2- Mahalle aralarında boş şişelerin atılacağı kumbaralar konulmalıdır. Bu kumbaralar şişelerin geri dönüşümü açısından, katma değer yaratma açısından önemli gelir kaynağı oluşturacaktır. Ayrıca çöp işlerinde çalışan arkadaşların güvenliğine de katkı sağlayacaktır. Şişe ve camların sebep olduğu birçok iş kazası yaşanmıştır.
3- Bilindiği gibi çevre açısından en önemli sorunlardan birisi de yanık yağların doğaya deşarj edilme sorunudur. Bu konuda sanayi atıkları konusunda düzenlemeler mevcuttur. Uygulamada kimi aksaklıklar olsa bile. Ancak evsel yanık yağlar konusunda yasal düzenleme olmadığı gibi, toplumsal bilinç de oluşmamıştır. Evsel yağlar direk kanalizasyona deşarj olmaktadır.
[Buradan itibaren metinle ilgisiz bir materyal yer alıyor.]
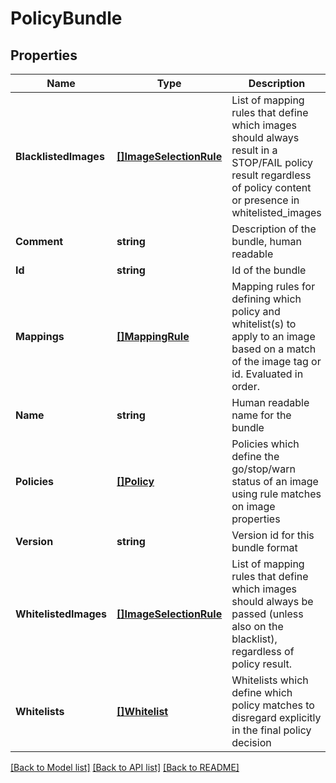 # PolicyBundle

## Properties

Name | Type | Description | Notes
------------ | ------------- | ------------- | -------------
**BlacklistedImages** | [**[]ImageSelectionRule**](ImageSelectionRule.md) | List of mapping rules that define which images should always result in a STOP/FAIL policy result regardless of policy content or presence in whitelisted_images | [optional] 
**Comment** | **string** | Description of the bundle, human readable | [optional] 
**Id** | **string** | Id of the bundle | 
**Mappings** | [**[]MappingRule**](MappingRule.md) | Mapping rules for defining which policy and whitelist(s) to apply to an image based on a match of the image tag or id. Evaluated in order. | 
**Name** | **string** | Human readable name for the bundle | [optional] 
**Policies** | [**[]Policy**](Policy.md) | Policies which define the go/stop/warn status of an image using rule matches on image properties | 
**Version** | **string** | Version id for this bundle format | 
**WhitelistedImages** | [**[]ImageSelectionRule**](ImageSelectionRule.md) | List of mapping rules that define which images should always be passed (unless also on the blacklist), regardless of policy result. | [optional] 
**Whitelists** | [**[]Whitelist**](Whitelist.md) | Whitelists which define which policy matches to disregard explicitly in the final policy decision | [optional] 

[[Back to Model list]](../README.md#documentation-for-models) [[Back to API list]](../README.md#documentation-for-api-endpoints) [[Back to README]](../README.md)


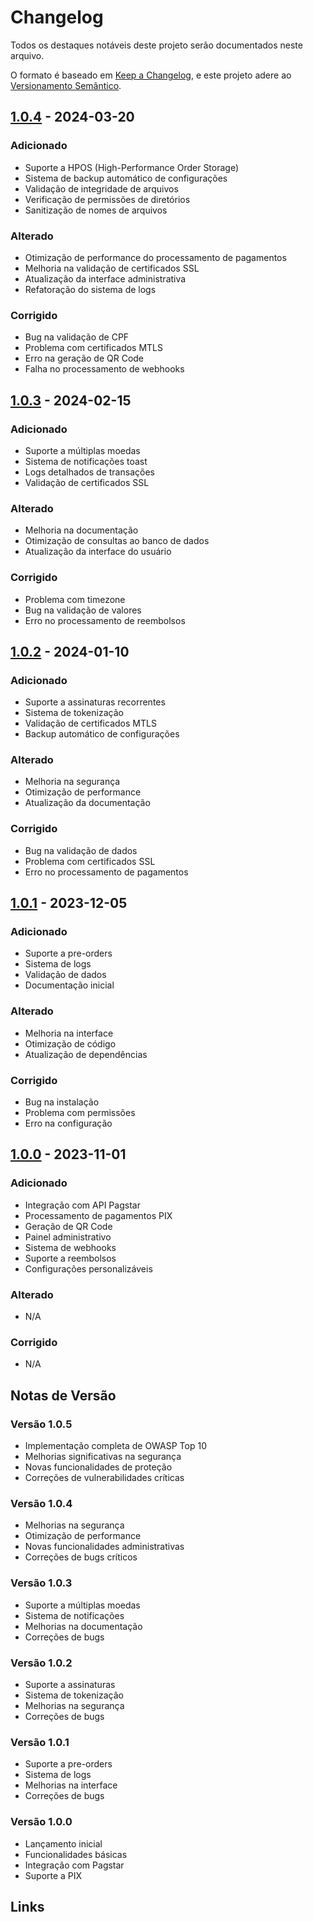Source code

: # Changelog

Todos os destaques notáveis deste projeto serão documentados neste arquivo.

O formato é baseado em [Keep a Changelog](https://keepachangelog.com/pt-BR/1.0.0/),
e este projeto adere ao [Versionamento Semântico](https://semver.org/lang/pt-BR/).


## [1.0.4] - 2024-03-20

### Adicionado
- Suporte a HPOS (High-Performance Order Storage)
- Sistema de backup automático de configurações
- Validação de integridade de arquivos
- Verificação de permissões de diretórios
- Sanitização de nomes de arquivos

### Alterado
- Otimização de performance do processamento de pagamentos
- Melhoria na validação de certificados SSL
- Atualização da interface administrativa
- Refatoração do sistema de logs

### Corrigido
- Bug na validação de CPF
- Problema com certificados MTLS
- Erro na geração de QR Code
- Falha no processamento de webhooks

## [1.0.3] - 2024-02-15

### Adicionado
- Suporte a múltiplas moedas
- Sistema de notificações toast
- Logs detalhados de transações
- Validação de certificados SSL

### Alterado
- Melhoria na documentação
- Otimização de consultas ao banco de dados
- Atualização da interface do usuário

### Corrigido
- Problema com timezone
- Bug na validação de valores
- Erro no processamento de reembolsos

## [1.0.2] - 2024-01-10

### Adicionado
- Suporte a assinaturas recorrentes
- Sistema de tokenização
- Validação de certificados MTLS
- Backup automático de configurações

### Alterado
- Melhoria na segurança
- Otimização de performance
- Atualização da documentação

### Corrigido
- Bug na validação de dados
- Problema com certificados SSL
- Erro no processamento de pagamentos

## [1.0.1] - 2023-12-05

### Adicionado
- Suporte a pre-orders
- Sistema de logs
- Validação de dados
- Documentação inicial

### Alterado
- Melhoria na interface
- Otimização de código
- Atualização de dependências

### Corrigido
- Bug na instalação
- Problema com permissões
- Erro na configuração

## [1.0.0] - 2023-11-01

### Adicionado
- Integração com API Pagstar
- Processamento de pagamentos PIX
- Geração de QR Code
- Painel administrativo
- Sistema de webhooks
- Suporte a reembolsos
- Configurações personalizáveis

### Alterado
- N/A

### Corrigido
- N/A

## Notas de Versão

### Versão 1.0.5
- Implementação completa de OWASP Top 10
- Melhorias significativas na segurança
- Novas funcionalidades de proteção
- Correções de vulnerabilidades críticas

### Versão 1.0.4
- Melhorias na segurança
- Otimização de performance
- Novas funcionalidades administrativas
- Correções de bugs críticos

### Versão 1.0.3
- Suporte a múltiplas moedas
- Sistema de notificações
- Melhorias na documentação
- Correções de bugs

### Versão 1.0.2
- Suporte a assinaturas
- Sistema de tokenização
- Melhorias na segurança
- Correções de bugs

### Versão 1.0.1
- Suporte a pre-orders
- Sistema de logs
- Melhorias na interface
- Correções de bugs

### Versão 1.0.0
- Lançamento inicial
- Funcionalidades básicas
- Integração com Pagstar
- Suporte a PIX

## Links

[1.0.5]: https://github.com/pagstar/wordpress-pagstar/compare/v1.0.4...v1.0.5
[1.0.4]: https://github.com/pagstar/wordpress-pagstar/compare/v1.0.3...v1.0.4
[1.0.3]: https://github.com/pagstar/wordpress-pagstar/compare/v1.0.2...v1.0.3
[1.0.2]: https://github.com/pagstar/wordpress-pagstar/compare/v1.0.1...v1.0.2
[1.0.1]: https://github.com/pagstar/wordpress-pagstar/compare/v1.0.0...v1.0.1
[1.0.0]: https://github.com/pagstar/wordpress-pagstar/releases/tag/v1.0.0 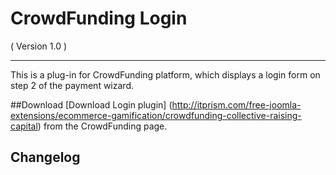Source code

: CrowdFunding Login
==========================
( Version 1.0 )
- - -

This is a plug-in for CrowdFunding platform, which displays a login form on step 2 of the payment wizard.

##Download
[Download Login plugin] (http://itprism.com/free-joomla-extensions/ecommerce-gamification/crowdfunding-collective-raising-capital) from the CrowdFunding page.

Changelog
---------
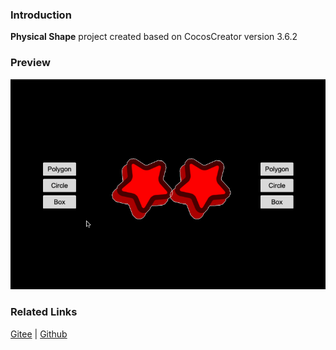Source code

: ### Introduction
**Physical Shape** project created based on CocosCreator version 3.6.2

### Preview
![image](../../../gif/202211/2022112303.gif)

### Related Links
[Gitee](https://gitee.com/mirrors_cocos-creator/cocos-example-physics/tree/v3.x/2d/common/assets/cases) | [Github](https://github.com/cocos/cocos-example-physics/tree/v3.x/2d/common/assets/cases)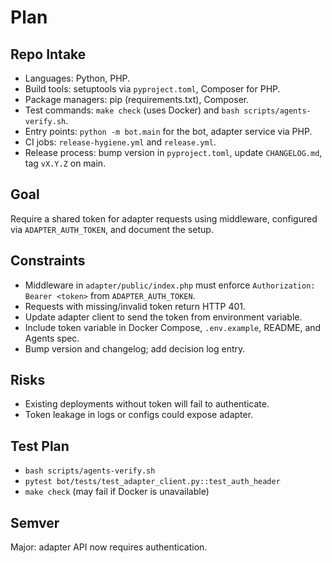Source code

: # Plan

## Repo Intake
- Languages: Python, PHP.
- Build tools: setuptools via `pyproject.toml`, Composer for PHP.
- Package managers: pip (requirements.txt), Composer.
- Test commands: `make check` (uses Docker) and `bash scripts/agents-verify.sh`.
- Entry points: `python -m bot.main` for the bot, adapter service via PHP.
- CI jobs: `release-hygiene.yml` and `release.yml`.
- Release process: bump version in `pyproject.toml`, update `CHANGELOG.md`, tag `vX.Y.Z` on main.

## Goal
Require a shared token for adapter requests using middleware, configured via `ADAPTER_AUTH_TOKEN`, and document the setup.

## Constraints
- Middleware in `adapter/public/index.php` must enforce `Authorization: Bearer <token>` from `ADAPTER_AUTH_TOKEN`.
- Requests with missing/invalid token return HTTP 401.
- Update adapter client to send the token from environment variable.
- Include token variable in Docker Compose, `.env.example`, README, and Agents spec.
- Bump version and changelog; add decision log entry.

## Risks
- Existing deployments without token will fail to authenticate.
- Token leakage in logs or configs could expose adapter.

## Test Plan
- `bash scripts/agents-verify.sh`
- `pytest bot/tests/test_adapter_client.py::test_auth_header`
- `make check` (may fail if Docker is unavailable)

## Semver
Major: adapter API now requires authentication.
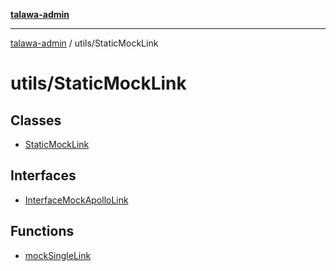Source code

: [**talawa-admin**](../../README.md)

***

[talawa-admin](../../modules.md) / utils/StaticMockLink

# utils/StaticMockLink

## Classes

- [StaticMockLink](classes/StaticMockLink.md)

## Interfaces

- [InterfaceMockApolloLink](interfaces/InterfaceMockApolloLink.md)

## Functions

- [mockSingleLink](functions/mockSingleLink.md)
Bu konuda Belediye Çevre sorumluları bir çalışma yapmalarını öneriyoruz. Bilinçlendirme, biriktirme ve toplama konusunda bir program oluşturulmalı ve hayata geçirilmelidir. Çevreci belediyecilik açısından önemli bir faaliyet olacağı açıktır. Bu konuda çalışma yapılmasını öneriyoruz.
Halkçı belediyeciliğin olmazsa olmazı karar süreçlerinde halkın taleplerinin alınarak, birlikte çözüm süreçlerinin önceliklerle belirlenmesidir. Bunun gerçekleşmesi için mahalle meclislerinin oluşturulması ve karar alma süreçlerinin işletilmesi gerekmektedir. Mahalle meclisleri oluşana kadar programlı mahalle toplantıları, mahalle buluşmaları yaparak görüşler alınmalıdır. Seçilmiş yapılarda bürokratikleşme, verili koşullara sıkışma, halkın lehine olmayan kararların alınması olasıdır. Nitekim önceki yönetimlerin bıraktığı bütçe açığı nedeniyle bu yönetim de benzer duruma düşmektedir. Karar alma süreçlerini sadece yönetim mekanizmalarıyla sınırlandırılırsa halk nezdinde güven kaybedilir. Süreçler halkla paylaşılırsa alınan kararlar daha uygulanır olacaktır. Mahallelerden gelen talepleri SOL Parti İl Örgütü olarak sizlere iletmeye devam edeceğiz. Taleplerimize verilecek yanıtları, karşılanma durumunu da kamuoyu ve halkla paylaşacağız. Taleplerimizin karşılanacağı konusunda duyarlılığınıza teşekkür eder, iyi çalışmalar dileriz.”